Written by Jean Tay (Everything but the Brain, Boom) and co-directed by US-based Singaporean theatre/filmmaker Mei Ann Teo (Lyrics from Lockdown) and Benjamin Ho (Paper Monkey Theatre), the workshop production of The Shape of a Bird evokes a magical world of warring birds and cicadas through the creative use of puppetry, brought to life by performers Tan Kheng Hua, Brendon Fernandez, Jean Toh and Thomas Pang.

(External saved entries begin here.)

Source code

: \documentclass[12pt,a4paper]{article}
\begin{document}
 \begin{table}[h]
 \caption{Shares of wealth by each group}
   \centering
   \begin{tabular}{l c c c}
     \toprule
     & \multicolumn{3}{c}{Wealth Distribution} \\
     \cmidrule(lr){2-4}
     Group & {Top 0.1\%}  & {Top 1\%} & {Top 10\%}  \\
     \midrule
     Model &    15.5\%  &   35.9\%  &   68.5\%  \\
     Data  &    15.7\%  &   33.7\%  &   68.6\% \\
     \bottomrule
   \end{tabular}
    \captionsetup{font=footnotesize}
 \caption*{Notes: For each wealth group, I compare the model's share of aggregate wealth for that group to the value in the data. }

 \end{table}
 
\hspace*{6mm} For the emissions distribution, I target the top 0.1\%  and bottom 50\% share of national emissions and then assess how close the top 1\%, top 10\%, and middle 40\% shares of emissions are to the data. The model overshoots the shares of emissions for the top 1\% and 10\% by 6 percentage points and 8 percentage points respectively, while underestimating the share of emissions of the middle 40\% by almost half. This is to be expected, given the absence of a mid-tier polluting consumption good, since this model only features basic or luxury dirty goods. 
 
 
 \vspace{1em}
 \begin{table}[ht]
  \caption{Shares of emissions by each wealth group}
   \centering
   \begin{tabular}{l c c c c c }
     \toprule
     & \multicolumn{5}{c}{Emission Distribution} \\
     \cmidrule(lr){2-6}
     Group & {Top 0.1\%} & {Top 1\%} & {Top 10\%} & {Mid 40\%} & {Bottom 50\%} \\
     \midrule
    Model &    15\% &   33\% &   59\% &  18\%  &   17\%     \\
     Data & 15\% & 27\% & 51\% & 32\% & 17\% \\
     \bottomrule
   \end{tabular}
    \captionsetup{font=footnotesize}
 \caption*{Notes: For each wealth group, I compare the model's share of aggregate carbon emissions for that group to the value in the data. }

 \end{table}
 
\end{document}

Developed in residence at Centre 42.

Jean Tay has been nominated thrice for Best Original Script at The Straits Times Life! Theatre Awards, winning for Everything but the Brain in 2006. Her plays Everything but the Brain and Boom have been published by Epigram Books, and Boom is currently used as an 'O' and 'N' Level literature text.

Sean says:

"Jean Tay is one of Singapore's most important and well-regarded theatrical voices, and her work has appealed to me with its intelligence and insight. This play has been a long time in the making, and marks a very sharp turn in her creative journey. Previously considered "unstageable" due to Jean's unbridled imagination, we are so proud to help make this staging possible along with a powerful creative and performing team she has gathered."

Relationship to Art and the Animal

In The Shape of a Bird, the Bird becomes a potent symbol for the power of imagination and stories, particularly in a world where speech and thought are tightly controlled and original ideas and stories suppressed for fear of their negative influence on society.

Meanwhile, the cicadas in the play represent the oppressive forces of authority, with their insistence on unity at all cost, even at the expense of individual thought and imagination.

When taken to their literal extreme, these animal metaphors become flesh and bone, and they provide a vivid and dramatic depiction of the struggle of one individual's imagination versus the oppression of the masses.